もう一度言う。彼女たちは世の恋人たちに漏れず浮かれていた。夕食には美味しいハンバーグと少しのワインを頂いていた。
彼女は悶えた。対して恋人は、え、そんなに痛かった?と疑問を投げかけてくる。気分を害した彼女は、大げさにリアクションしておいた。

12月24日
クリスマスイブ。恋人の家でパーティーが催された。彼女たちも含め4組のカップルが参加した。ビールで乾杯し、ホットワインでお開きになった。一番おいしかったのはクリスマス限定の贅沢カニのピザだった。
彼女は帰る間際、耳に違和感を覚えた。恋人を粗雑に扱うくらいには機嫌が悪い。負けじと恋人も癇癪を起こした。少しの緊張感と気遣いを置いて、皆帰っていった。
上手く眠れず、彼女は次の日のバイトに遅刻した。

12月27日
昼は大学に赴き年内の研究納めをした。夜の忘年会前に耳鼻科に行った。
前日の朝、耳鼻科にはインフルエンザかもしくはコロナの疑いのある多くの子供がいた。彼女は一時間近く待ったが、次の予定までの時間が迫っていたためキャンセルして帰った。
医者は丁寧に状態を絵に描いて説明し、大事はない、といった。

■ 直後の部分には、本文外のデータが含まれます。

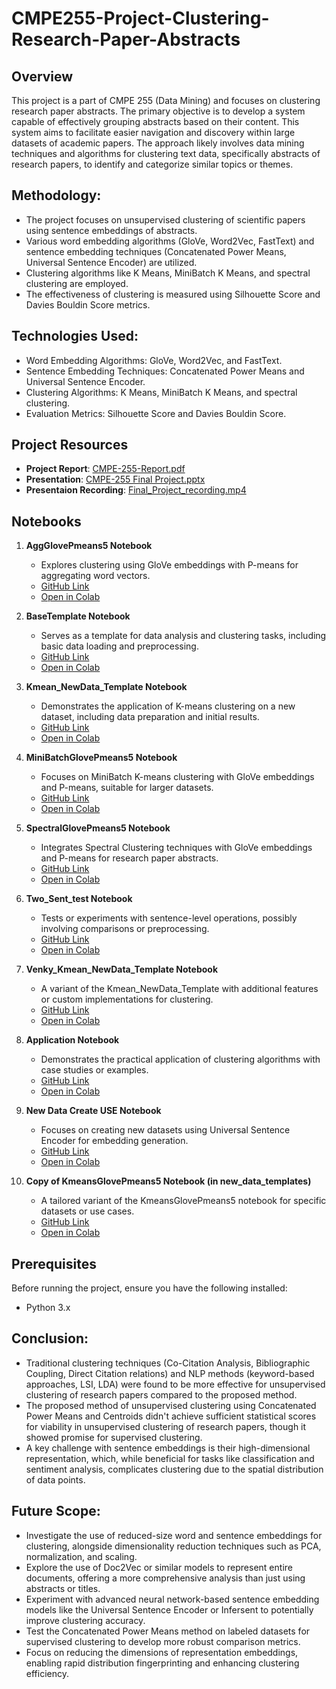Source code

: # CMPE255-Project-Clustering-Research-Paper-Abstracts

## Overview
This project is a part of CMPE 255 (Data Mining) and focuses on clustering research paper abstracts. The primary objective is to develop a system capable of effectively grouping abstracts based on their content. This system aims to facilitate easier navigation and discovery within large datasets of academic papers. The approach likely involves data mining techniques and algorithms for clustering text data, specifically abstracts of research papers, to identify and categorize similar topics or themes.

## Methodology:

- The project focuses on unsupervised clustering of scientific papers using sentence embeddings of abstracts.
- Various word embedding algorithms (GloVe, Word2Vec, FastText) and sentence embedding techniques (Concatenated Power Means, Universal Sentence Encoder) are utilized.
- Clustering algorithms like K Means, MiniBatch K Means, and spectral clustering are employed.
- The effectiveness of clustering is measured using Silhouette Score and Davies Bouldin Score metrics.

## Technologies Used:

- Word Embedding Algorithms: GloVe, Word2Vec, and FastText.
- Sentence Embedding Techniques: Concatenated Power Means and Universal Sentence Encoder.
- Clustering Algorithms: K Means, MiniBatch K Means, and spectral clustering.
- Evaluation Metrics: Silhouette Score and Davies Bouldin Score.

## Project Resources
- **Project Report**: [CMPE-255-Report.pdf](https://github.com/AtharvaJadhav/CMPE255-Project-Clustering-Research-Paper-Abstracts/blob/main/CMPE-255-Report.pdf)
- **Presentation**: [CMPE-255 Final Project.pptx](https://github.com/AtharvaJadhav/CMPE255-Project-Clustering-Research-Paper-Abstracts/blob/main/CMPE-255%20Final%20Project.pptx)
- **Presentaion Recording**: [Final_Project_recording.mp4](https://github.com/AtharvaJadhav/CMPE255-Project-Clustering-Research-Paper-Abstracts/blob/main/Final_Project_recording.mp4)

## Notebooks

1. **AggGlovePmeans5 Notebook**
   - Explores clustering using GloVe embeddings with P-means for aggregating word vectors.
   - [GitHub Link](https://github.com/AtharvaJadhav/CMPE255-Project-Clustering-Research-Paper-Abstracts/blob/main/templates/AggGlovePmeans5.ipynb)
   - [Open in Colab](https://colab.research.google.com/github/AtharvaJadhav/CMPE255-Project-Clustering-Research-Paper-Abstracts/blob/main/templates/AggGlovePmeans5.ipynb)

2. **BaseTemplate Notebook**
   - Serves as a template for data analysis and clustering tasks, including basic data loading and preprocessing.
   - [GitHub Link](https://github.com/AtharvaJadhav/CMPE255-Project-Clustering-Research-Paper-Abstracts/blob/main/templates/BaseTemplate.ipynb)
   - [Open in Colab](https://colab.research.google.com/github/AtharvaJadhav/CMPE255-Project-Clustering-Research-Paper-Abstracts/blob/main/templates/BaseTemplate.ipynb)

3. **Kmean_NewData_Template Notebook**
   - Demonstrates the application of K-means clustering on a new dataset, including data preparation and initial results.
   - [GitHub Link](https://github.com/AtharvaJadhav/CMPE255-Project-Clustering-Research-Paper-Abstracts/blob/main/templates/Kmean_NewData_Template.ipynb)
   - [Open in Colab](https://colab.research.google.com/github/AtharvaJadhav/CMPE255-Project-Clustering-Research-Paper-Abstracts/blob/main/templates/Kmean_NewData_Template.ipynb)

4. **MiniBatchGlovePmeans5 Notebook**
   - Focuses on MiniBatch K-means clustering with GloVe embeddings and P-means, suitable for larger datasets.
   - [GitHub Link](https://github.com/AtharvaJadhav/CMPE255-Project-Clustering-Research-Paper-Abstracts/blob/main/templates/MiniBatchGlovePmeans5.ipynb)
   - [Open in Colab](https://colab.research.google.com/github/AtharvaJadhav/CMPE255-Project-Clustering-Research-Paper-Abstracts/blob/main/templates/MiniBatchGlovePmeans5.ipynb)

5. **SpectralGlovePmeans5 Notebook**
   - Integrates Spectral Clustering techniques with GloVe embeddings and P-means for research paper abstracts.
   - [GitHub Link](https://github.com/AtharvaJadhav/CMPE255-Project-Clustering-Research-Paper-Abstracts/blob/main/templates/SpectralGlovePmeans5.ipynb)
   - [Open in Colab](https://colab.research.google.com/github/AtharvaJadhav/CMPE255-Project-Clustering-Research-Paper-Abstracts/blob/main/templates/SpectralGlovePmeans5.ipynb)

6. **Two_Sent_test Notebook**
   - Tests or experiments with sentence-level operations, possibly involving comparisons or preprocessing.
   - [GitHub Link](https://github.com/AtharvaJadhav/CMPE255-Project-Clustering-Research-Paper-Abstracts/blob/main/templates/Two_Sent_test.ipynb)
   - [Open in Colab](https://colab.research.google.com/github/AtharvaJadhav/CMPE255-Project-Clustering-Research-Paper-Abstracts/blob/main/templates/Two_Sent_test.ipynb)

7. **Venky_Kmean_NewData_Template Notebook**
   - A variant of the Kmean_NewData_Template with additional features or custom implementations for clustering.
   - [GitHub Link](https://github.com/AtharvaJadhav/CMPE255-Project-Clustering-Research-Paper-Abstracts/blob/main/templates/Venky_Kmean_NewData_Template.ipynb)
   - [Open in Colab](https://colab.research.google.com/github/AtharvaJadhav/CMPE255-Project-Clustering-Research-Paper-Abstracts/blob/main/templates/Venky_Kmean_NewData_Template.ipynb)

8. **Application Notebook**
   - Demonstrates the practical application of clustering algorithms with case studies or examples.
   - [GitHub Link](https://github.com/AtharvaJadhav/CMPE255-Project-Clustering-Research-Paper-Abstracts/blob/main/templates/application.ipynb)
   - [Open in Colab](https://colab.research.google.com/github/AtharvaJadhav/CMPE255-Project-Clustering-Research-Paper-Abstracts/blob/main/templates/application.ipynb)

9. **New Data Create USE Notebook**
   - Focuses on creating new datasets using Universal Sentence Encoder for embedding generation.
   - [GitHub Link](https://github.com/AtharvaJadhav/CMPE255-Project-Clustering-Research-Paper-Abstracts/blob/main/templates/new%20data%20create%20USE.ipynb)
   - [Open in Colab](https://colab.research.google.com/github/AtharvaJadhav/CMPE255-Project-Clustering-Research-Paper-Abstracts/blob/main/templates/new%20data%20create%20USE.ipynb)

10. **Copy of KmeansGlovePmeans5 Notebook (in new_data_templates)**
    - A tailored variant of the KmeansGlovePmeans5 notebook for specific datasets or use cases.
    - [GitHub Link](https://github.com/AtharvaJadhav/CMPE255-Project-Clustering-Research-Paper-Abstracts/blob/main/templates/new_data_templates/Copy%20of%20KmeansGlovePmeans5.ipynb)
    - [Open in Colab](https://colab.research.google.com/github/AtharvaJadhav/CMPE255-Project-Clustering-Research-Paper-Abstracts/blob/main/templates/new_data_templates/Copy%20of%20KmeansGlovePmeans5.ipynb)

## Prerequisites
Before running the project, ensure you have the following installed:
- Python 3.x

## Conclusion:
- Traditional clustering techniques (Co-Citation Analysis, Bibliographic Coupling, Direct Citation relations) and NLP methods (keyword-based approaches, LSI, LDA) were found to be more effective for unsupervised clustering of research papers compared to the proposed method.
- The proposed method of unsupervised clustering using Concatenated Power Means and Centroids didn't achieve sufficient statistical scores for viability in unsupervised clustering of research papers, though it showed promise for supervised clustering.
- A key challenge with sentence embeddings is their high-dimensional representation, which, while beneficial for tasks like classification and sentiment analysis, complicates clustering due to the spatial distribution of data points.

## Future Scope:
- Investigate the use of reduced-size word and sentence embeddings for clustering, alongside dimensionality reduction techniques such as PCA, normalization, and scaling.
- Explore the use of Doc2Vec or similar models to represent entire documents, offering a more comprehensive analysis than just using abstracts or titles.
- Experiment with advanced neural network-based sentence embedding models like the Universal Sentence Encoder or Infersent to potentially improve clustering accuracy.
- Test the Concatenated Power Means method on labeled datasets for supervised clustering to develop more robust comparison metrics.
- Focus on reducing the dimensions of representation embeddings, enabling rapid distribution fingerprinting and enhancing clustering efficiency.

そして、こうとも言った。
「鼓膜は破れている」

こうして、彼女は22歳の年の瀬に恋人に鼓膜を破かれる不運な女となり、彼は恋人の鼓膜を破いてしまった不運な男となった。

この話に、蛇足を加える。

彼女が12月29日に読み始め、ちょうど12月30日に読み終えた小説の一節を引用する。

ところがある夜、僕は耳掃除の最中にくしゃみをした。そしてその瞬間に両方の耳がほとんど聞こえなくなってしまった。

村上春樹「1973年のピンボール」

何故このタイミングでこの本を読む気になったのか、分からない。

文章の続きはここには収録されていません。